=== TASK ITEM ===
In the entries below, find the line with "1. **Clear visibility**" and the line with "## Features"; reproduce those two lines and all lines between them exactly, without pictures.

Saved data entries

══════

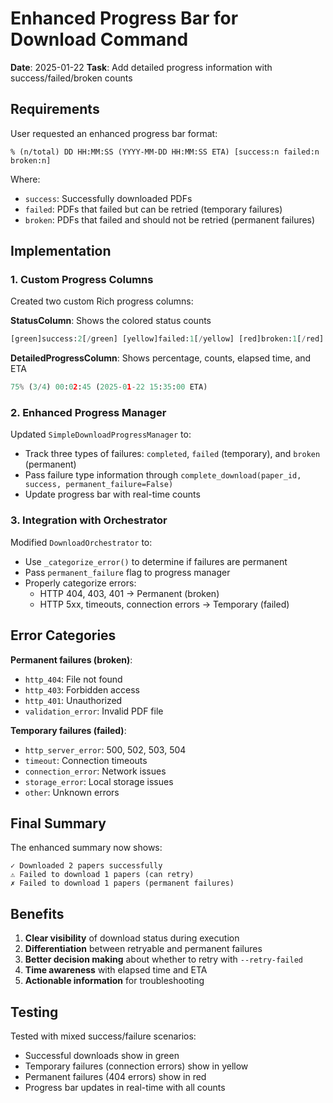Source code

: # Enhanced Progress Bar for Download Command

**Date**: 2025-01-22
**Task**: Add detailed progress information with success/failed/broken counts

## Requirements

User requested an enhanced progress bar format:
```
% (n/total) DD HH:MM:SS (YYYY-MM-DD HH:MM:SS ETA) [success:n failed:n broken:n]
```

Where:
- `success`: Successfully downloaded PDFs
- `failed`: PDFs that failed but can be retried (temporary failures)
- `broken`: PDFs that failed and should not be retried (permanent failures)

## Implementation

### 1. Custom Progress Columns

Created two custom Rich progress columns:

**StatusColumn**: Shows the colored status counts
```python
[green]success:2[/green] [yellow]failed:1[/yellow] [red]broken:1[/red]
```

**DetailedProgressColumn**: Shows percentage, counts, elapsed time, and ETA
```python
75% (3/4) 00:02:45 (2025-01-22 15:35:00 ETA)
```

### 2. Enhanced Progress Manager

Updated `SimpleDownloadProgressManager` to:
- Track three types of failures: `completed`, `failed` (temporary), and `broken` (permanent)
- Pass failure type information through `complete_download(paper_id, success, permanent_failure=False)`
- Update progress bar with real-time counts

### 3. Integration with Orchestrator

Modified `DownloadOrchestrator` to:
- Use `_categorize_error()` to determine if failures are permanent
- Pass `permanent_failure` flag to progress manager
- Properly categorize errors:
  - HTTP 404, 403, 401 → Permanent (broken)
  - HTTP 5xx, timeouts, connection errors → Temporary (failed)

## Error Categories

**Permanent failures (broken)**:
- `http_404`: File not found
- `http_403`: Forbidden access
- `http_401`: Unauthorized
- `validation_error`: Invalid PDF file

**Temporary failures (failed)**:
- `http_server_error`: 500, 502, 503, 504
- `timeout`: Connection timeouts
- `connection_error`: Network issues
- `storage_error`: Local storage issues
- `other`: Unknown errors

## Final Summary

The enhanced summary now shows:
```
✓ Downloaded 2 papers successfully
⚠ Failed to download 1 papers (can retry)
✗ Failed to download 1 papers (permanent failures)
```

## Benefits

1. **Clear visibility** of download status during execution
2. **Differentiation** between retryable and permanent failures
3. **Better decision making** about whether to retry with `--retry-failed`
4. **Time awareness** with elapsed time and ETA
5. **Actionable information** for troubleshooting

## Testing

Tested with mixed success/failure scenarios:
- Successful downloads show in green
- Temporary failures (connection errors) show in yellow
- Permanent failures (404 errors) show in red
- Progress bar updates in real-time with all counts
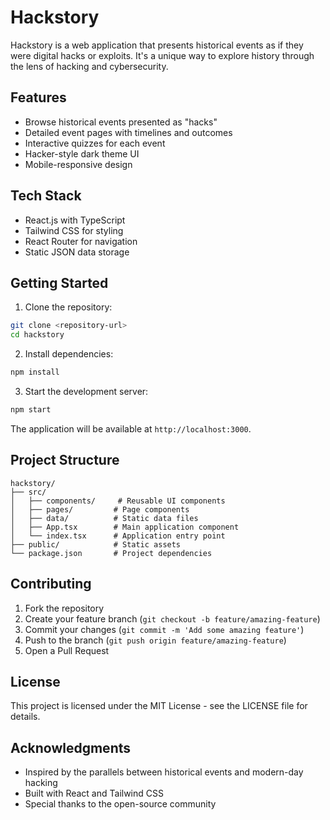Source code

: # Hackstory

Hackstory is a web application that presents historical events as if they were digital hacks or exploits. It's a unique way to explore history through the lens of hacking and cybersecurity.

## Features

- Browse historical events presented as "hacks"
- Detailed event pages with timelines and outcomes
- Interactive quizzes for each event
- Hacker-style dark theme UI
- Mobile-responsive design

## Tech Stack

- React.js with TypeScript
- Tailwind CSS for styling
- React Router for navigation
- Static JSON data storage

## Getting Started

1. Clone the repository:
```bash
git clone <repository-url>
cd hackstory
```

2. Install dependencies:
```bash
npm install
```

3. Start the development server:
```bash
npm start
```

The application will be available at `http://localhost:3000`.

## Project Structure

```
hackstory/
├── src/
│   ├── components/     # Reusable UI components
│   ├── pages/         # Page components
│   ├── data/          # Static data files
│   ├── App.tsx        # Main application component
│   └── index.tsx      # Application entry point
├── public/            # Static assets
└── package.json       # Project dependencies
```

## Contributing

1. Fork the repository
2. Create your feature branch (`git checkout -b feature/amazing-feature`)
3. Commit your changes (`git commit -m 'Add some amazing feature'`)
4. Push to the branch (`git push origin feature/amazing-feature`)
5. Open a Pull Request

## License

This project is licensed under the MIT License - see the LICENSE file for details.

## Acknowledgments

- Inspired by the parallels between historical events and modern-day hacking
- Built with React and Tailwind CSS
- Special thanks to the open-source community
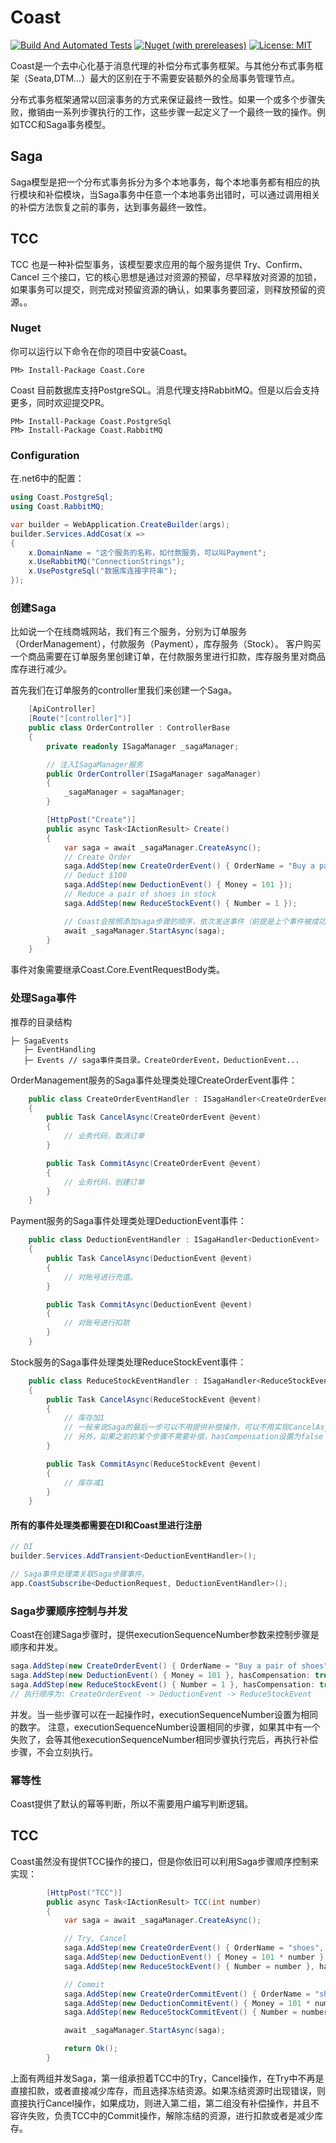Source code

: # Coast

[![Build And Automated Tests](https://github.com/Allen-dududu/Coast/actions/workflows/build.yaml/badge.svg)](https://github.com/Allen-dududu/Coast/actions/workflows/build.yaml)
[![Nuget (with prereleases)](https://img.shields.io/nuget/vpre/Coast.Core)](https://nuget.org/packages/Coast.Core/)
[![License: MIT](https://img.shields.io/badge/License-MIT-yellow.svg)](https://opensource.org/licenses/MIT)

Coast是一个去中心化基于消息代理的补偿分布式事务框架。与其他分布式事务框架（Seata,DTM...）最大的区别在于不需要安装额外的全局事务管理节点。

分布式事务框架通常以回滚事务的方式来保证最终一致性。如果一个或多个步骤失败，撤销由一系列步骤执行的工作，这些步骤一起定义了一个最终一致的操作。例如TCC和Saga事务模型。

## Saga
Saga模型是把一个分布式事务拆分为多个本地事务，每个本地事务都有相应的执行模块和补偿模块，当Saga事务中任意一个本地事务出错时，可以通过调用相关的补偿方法恢复之前的事务，达到事务最终一致性。

## TCC
TCC 也是一种补偿型事务，该模型要求应用的每个服务提供 Try、Confirm、Cancel 三个接口，它的核心思想是通过对资源的预留，尽早释放对资源的加锁，如果事务可以提交，则完成对预留资源的确认，如果事务要回滚，则释放预留的资源。。

### Nuget

你可以运行以下命令在你的项目中安装Coast。

```
PM> Install-Package Coast.Core
```

Coast 目前数据库支持PostgreSQL。消息代理支持RabbitMQ。但是以后会支持更多，同时欢迎提交PR。
```
PM> Install-Package Coast.PostgreSql
PM> Install-Package Coast.RabbitMQ
```

### Configuration
在.net6中的配置：

```c#
using Coast.PostgreSql;
using Coast.RabbitMQ;

var builder = WebApplication.CreateBuilder(args);
builder.Services.AddCosat(x =>
{
    x.DomainName = "这个服务的名称，如付款服务，可以叫Payment";
    x.UseRabbitMQ("ConnectionStrings");
    x.UsePostgreSql("数据库连接字符串");
});

```

### 创建Saga

比如说一个在线商城网站，我们有三个服务，分别为订单服务（OrderManagement），付款服务（Payment），库存服务（Stock）。
客户购买一个商品需要在订单服务里创建订单，在付款服务里进行扣款，库存服务里对商品库存进行减少。

首先我们在订单服务的controller里我们来创建一个Saga。
```c#
    [ApiController]
    [Route("[controller]")]
    public class OrderController : ControllerBase
    {
        private readonly ISagaManager _sagaManager;

        // 注入ISagaManager服务
        public OrderController(ISagaManager sagaManager)
        {
            _sagaManager = sagaManager;
        }

        [HttpPost("Create")]
        public async Task<IActionResult> Create()
        {
            var saga = await _sagaManager.CreateAsync();
            // Create Order
            saga.AddStep(new CreateOrderEvent() { OrderName = "Buy a pair of shoes" });
            // Deduct $100
            saga.AddStep(new DeductionEvent() { Money = 101 });
            // Reduce a pair of shoes in stock
            saga.AddStep(new ReduceStockEvent() { Number = 1 });

            // Coast会按照添加saga步骤的顺序，依次发送事件（前提是上个事件被成功处理）。
            await _sagaManager.StartAsync(saga);
        }
    }
```
事件对象需要继承Coast.Core.EventRequestBody类。

### 处理Saga事件

推荐的目录结构
```
├─ SagaEvents
   ├─ EventHandling 
   ├─ Events // saga事件类目录。CreateOrderEvent，DeductionEvent...
```

OrderManagement服务的Saga事件处理类处理CreateOrderEvent事件：
```c#
    public class CreateOrderEventHandler : ISagaHandler<CreateOrderEvent>
    {
        public Task CancelAsync(CreateOrderEvent @event)
        {
            // 业务代码，取消订单
        }

        public Task CommitAsync(CreateOrderEvent @event)
        {
            // 业务代码，创建订单
        }
    }
```

Payment服务的Saga事件处理类处理DeductionEvent事件：
```c#
    public class DeductionEventHandler : ISagaHandler<DeductionEvent>
    {
        public Task CancelAsync(DeductionEvent @event)
        {
            // 对账号进行充值。
        }

        public Task CommitAsync(DeductionEvent @event)
        {
            // 对账号进行扣款
        }
    }
```

Stock服务的Saga事件处理类处理ReduceStockEvent事件：
```c#
    public class ReduceStockEventHandler : ISagaHandler<ReduceStockEvent>
    {
        public Task CancelAsync(ReduceStockEvent @event)
        {
            // 库存加1
            // 一般来说Saga的最后一步可以不用提供补偿操作，可以不用实现CancelAsync方法
            // 另外，如果之前的某个步骤不需要补偿，hasCompensation设置为false
        }

        public Task CommitAsync(ReduceStockEvent @event)
        {
            // 库存减1
        }
    }
```

#### 所有的事件处理类都需要在DI和Coast里进行注册
```c#
// DI
builder.Services.AddTransient<DeductionEventHandler>();

// Saga事件处理类关联Saga步骤事件。
app.CoastSubscribe<DeductionRequest, DeductionEventHandler>();
```

### Saga步骤顺序控制与并发
Coast在创建Saga步骤时，提供executionSequenceNumber参数来控制步骤是顺序和并发。
```c#
saga.AddStep(new CreateOrderEvent() { OrderName = "Buy a pair of shoes" }, hasCompensation: true, executionSequenceNumber: 1);
saga.AddStep(new DeductionEvent() { Money = 101 }, hasCompensation: true, executionSequenceNumber: 2);
saga.AddStep(new ReduceStockEvent() { Number = 1 }, hasCompensation: true, executionSequenceNumber: 3);
// 执行顺序为: CreateOrderEvent -> DeductionEvent -> ReduceStockEvent
```

并发。当一些步骤可以在一起操作时，executionSequenceNumber设置为相同的数字。
注意，executionSequenceNumber设置相同的步骤，如果其中有一个失败了，会等其他executionSequenceNumber相同步骤执行完后，再执行补偿步骤，不会立刻执行。

### 幂等性
Coast提供了默认的幂等判断，所以不需要用户编写判断逻辑。

## TCC

Coast虽然没有提供TCC操作的接口，但是你依旧可以利用Saga步骤顺序控制来实现：
```c#
        [HttpPost("TCC")]
        public async Task<IActionResult> TCC(int number)
        {
            var saga = await _sagaManager.CreateAsync();

            // Try, Cancel
            saga.AddStep(new CreateOrderEvent() { OrderName = "shoes", Number = number }, hasCompensation: true, executionSequenceNumber: 1);
            saga.AddStep(new DeductionEvent() { Money = 101 * number }, hasCompensation: true, executionSequenceNumber: 1);
            saga.AddStep(new ReduceStockEvent() { Number = number }, hasCompensation: true, executionSequenceNumber: 1);

            // Commit
            saga.AddStep(new CreateOrderCommitEvent() { OrderName = "shoes", Number = number }, hasCompensation: false, executionSequenceNumber: 2);
            saga.AddStep(new DeductionCommitEvent() { Money = 101 * number }, hasCompensation: false, executionSequenceNumber: 2);
            saga.AddStep(new ReduceStockCommitEvent() { Number = number }, hasCompensation: false, executionSequenceNumber: 2);

            await _sagaManager.StartAsync(saga);

            return Ok();
        }
```
上面有两组并发Saga，第一组承担着TCC中的Try，Cancel操作，在Try中不再是直接扣款，或者直接减少库存，而且选择冻结资源。如果冻结资源时出现错误，则直接执行Cancel操作，如果成功，则进入第二组，第二组没有补偿操作，并且不容许失败，负责TCC中的Commit操作，解除冻结的资源，进行扣款或者是减少库存。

══════

=== YOUR RESPONSE ===
1. **Clear visibility** of download status during execution
2. **Differentiation** between retryable and permanent failures
3. **Better decision making** about whether to retry with `--retry-failed`
4. **Time awareness** with elapsed time and ETA
5. **Actionable information** for troubleshooting

## Testing

Tested with mixed success/failure scenarios:
- Successful downloads show in green
- Temporary failures (connection errors) show in yellow
- Permanent failures (404 errors) show in red
- Progress bar updates in real-time with all counts
Source code

: # Hackstory

Hackstory is a web application that presents historical events as if they were digital hacks or exploits. It's a unique way to explore history through the lens of hacking and cybersecurity.

## Features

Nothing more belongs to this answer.